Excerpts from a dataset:
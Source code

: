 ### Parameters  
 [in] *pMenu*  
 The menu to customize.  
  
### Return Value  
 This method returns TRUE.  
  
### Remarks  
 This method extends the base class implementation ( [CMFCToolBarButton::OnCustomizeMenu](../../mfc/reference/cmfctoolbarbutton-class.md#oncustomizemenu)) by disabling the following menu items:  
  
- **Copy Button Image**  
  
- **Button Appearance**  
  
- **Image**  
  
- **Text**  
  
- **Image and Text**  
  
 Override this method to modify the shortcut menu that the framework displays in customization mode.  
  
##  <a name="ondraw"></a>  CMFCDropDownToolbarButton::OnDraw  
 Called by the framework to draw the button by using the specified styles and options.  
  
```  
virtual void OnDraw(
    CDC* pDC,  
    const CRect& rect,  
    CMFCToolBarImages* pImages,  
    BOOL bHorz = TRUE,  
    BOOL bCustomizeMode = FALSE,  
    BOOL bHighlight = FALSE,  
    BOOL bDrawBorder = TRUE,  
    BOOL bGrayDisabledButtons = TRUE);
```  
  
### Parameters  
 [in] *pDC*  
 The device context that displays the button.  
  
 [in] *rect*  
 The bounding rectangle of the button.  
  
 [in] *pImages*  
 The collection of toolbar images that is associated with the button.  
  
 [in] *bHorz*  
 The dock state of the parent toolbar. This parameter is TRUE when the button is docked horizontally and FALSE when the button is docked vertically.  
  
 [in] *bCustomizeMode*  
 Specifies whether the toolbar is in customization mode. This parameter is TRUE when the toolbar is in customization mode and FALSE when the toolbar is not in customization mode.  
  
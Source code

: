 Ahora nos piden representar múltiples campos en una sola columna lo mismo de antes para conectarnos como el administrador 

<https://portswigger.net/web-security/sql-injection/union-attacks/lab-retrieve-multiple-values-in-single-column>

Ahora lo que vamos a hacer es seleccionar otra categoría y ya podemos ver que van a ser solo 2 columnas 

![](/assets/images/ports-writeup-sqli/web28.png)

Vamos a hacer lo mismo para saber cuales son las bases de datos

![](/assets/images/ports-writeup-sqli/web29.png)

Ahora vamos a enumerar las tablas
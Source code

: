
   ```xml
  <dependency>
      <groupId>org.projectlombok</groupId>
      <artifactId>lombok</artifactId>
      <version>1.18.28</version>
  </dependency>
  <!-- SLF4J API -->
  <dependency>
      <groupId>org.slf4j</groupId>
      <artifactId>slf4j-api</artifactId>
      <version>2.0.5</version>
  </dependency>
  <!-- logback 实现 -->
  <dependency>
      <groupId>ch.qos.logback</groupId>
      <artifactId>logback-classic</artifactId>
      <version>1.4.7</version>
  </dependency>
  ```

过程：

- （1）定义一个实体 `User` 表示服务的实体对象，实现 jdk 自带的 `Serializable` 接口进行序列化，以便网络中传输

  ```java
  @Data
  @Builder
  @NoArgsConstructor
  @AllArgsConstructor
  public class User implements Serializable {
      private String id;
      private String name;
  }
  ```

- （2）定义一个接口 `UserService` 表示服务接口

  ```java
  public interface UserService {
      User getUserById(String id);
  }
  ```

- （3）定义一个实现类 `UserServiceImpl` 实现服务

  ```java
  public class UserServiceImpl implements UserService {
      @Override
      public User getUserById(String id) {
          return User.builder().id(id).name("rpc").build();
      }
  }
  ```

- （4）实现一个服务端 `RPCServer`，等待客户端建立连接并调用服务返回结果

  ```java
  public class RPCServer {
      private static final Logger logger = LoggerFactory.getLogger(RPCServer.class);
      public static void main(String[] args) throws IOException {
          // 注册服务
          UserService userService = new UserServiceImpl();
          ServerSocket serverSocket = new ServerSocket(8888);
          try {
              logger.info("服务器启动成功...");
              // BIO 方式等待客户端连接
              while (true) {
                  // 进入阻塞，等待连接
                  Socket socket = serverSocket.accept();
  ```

• **Assignment**
Each of the records above is to be copied exactly.

• **Solution to the exercise**
Source code

: ### Parameters  
 [in] *pMenu*  
 The menu to customize.  
  
### Return Value  
 This method returns TRUE.  
  
### Remarks  
 This method extends the base class implementation ( [CMFCToolBarButton::OnCustomizeMenu](../../mfc/reference/cmfctoolbarbutton-class.md#oncustomizemenu)) by disabling the following menu items:  
  
- **Copy Button Image**  
  
- **Button Appearance**  
  
- **Image**  
  
- **Text**  
  
- **Image and Text**  
  
 Override this method to modify the shortcut menu that the framework displays in customization mode.  
  
##  <a name="ondraw"></a>  CMFCDropDownToolbarButton::OnDraw  
 Called by the framework to draw the button by using the specified styles and options.  
  
```  
virtual void OnDraw(
    CDC* pDC,  
    const CRect& rect,  
    CMFCToolBarImages* pImages,  
    BOOL bHorz = TRUE,  
    BOOL bCustomizeMode = FALSE,  
    BOOL bHighlight = FALSE,  
    BOOL bDrawBorder = TRUE,  
    BOOL bGrayDisabledButtons = TRUE);
```  
  
### Parameters  
 [in] *pDC*  
 The device context that displays the button.  
  
 [in] *rect*  
 The bounding rectangle of the button.  
  
 [in] *pImages*  
 The collection of toolbar images that is associated with the button.  
  
 [in] *bHorz*  
 The dock state of the parent toolbar. This parameter is TRUE when the button is docked horizontally and FALSE when the button is docked vertically.  
  
 [in] *bCustomizeMode*  
 Specifies whether the toolbar is in customization mode. This parameter is TRUE when the toolbar is in customization mode and FALSE when the toolbar is not in customization mode.  
  
Source code

: Ahora nos piden representar múltiples campos en una sola columna lo mismo de antes para conectarnos como el administrador 

<https://portswigger.net/web-security/sql-injection/union-attacks/lab-retrieve-multiple-values-in-single-column>

Ahora lo que vamos a hacer es seleccionar otra categoría y ya podemos ver que van a ser solo 2 columnas 

![](/assets/images/ports-writeup-sqli/web28.png)

Vamos a hacer lo mismo para saber cuales son las bases de datos

![](/assets/images/ports-writeup-sqli/web29.png)

Ahora vamos a enumerar las tablas
Source code

:
   ```xml
  <dependency>
      <groupId>org.projectlombok</groupId>
      <artifactId>lombok</artifactId>
      <version>1.18.28</version>
  </dependency>
  <!-- SLF4J API -->
  <dependency>
      <groupId>org.slf4j</groupId>
      <artifactId>slf4j-api</artifactId>
      <version>2.0.5</version>
  </dependency>
  <!-- logback 实现 -->
  <dependency>
      <groupId>ch.qos.logback</groupId>
      <artifactId>logback-classic</artifactId>
      <version>1.4.7</version>
  </dependency>
  ```

过程：

- （1）定义一个实体 `User` 表示服务的实体对象，实现 jdk 自带的 `Serializable` 接口进行序列化，以便网络中传输

  ```java
  @Data
  @Builder
  @NoArgsConstructor
  @AllArgsConstructor
  public class User implements Serializable {
      private String id;
      private String name;
  }
  ```

- （2）定义一个接口 `UserService` 表示服务接口

  ```java
  public interface UserService {
      User getUserById(String id);
  }
  ```

- （3）定义一个实现类 `UserServiceImpl` 实现服务

  ```java
  public class UserServiceImpl implements UserService {
      @Override
      public User getUserById(String id) {
          return User.builder().id(id).name("rpc").build();
      }
  }
  ```

- （4）实现一个服务端 `RPCServer`，等待客户端建立连接并调用服务返回结果

  ```java
  public class RPCServer {
      private static final Logger logger = LoggerFactory.getLogger(RPCServer.class);
      public static void main(String[] args) throws IOException {
          // 注册服务
          UserService userService = new UserServiceImpl();
          ServerSocket serverSocket = new ServerSocket(8888);
          try {
              logger.info("服务器启动成功...");
              // BIO 方式等待客户端连接
              while (true) {
                  // 进入阻塞，等待连接
                  Socket socket = serverSocket.accept();
  ```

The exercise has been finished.